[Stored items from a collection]

*-*-*

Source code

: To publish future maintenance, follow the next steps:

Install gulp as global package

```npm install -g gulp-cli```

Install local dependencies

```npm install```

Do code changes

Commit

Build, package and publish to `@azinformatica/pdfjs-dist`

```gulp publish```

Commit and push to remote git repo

*-*-*

- Exercise -
Each line of the data must be returned exactly.

- Response to the exercise -
Source code

: To publish future maintenance, follow the next steps:

Install gulp as global package

```npm install -g gulp-cli```

Install local dependencies

```npm install```

Do code changes

Commit

Build, package and publish to `@azinformatica/pdfjs-dist`

```gulp publish```

Commit and push to remote git repo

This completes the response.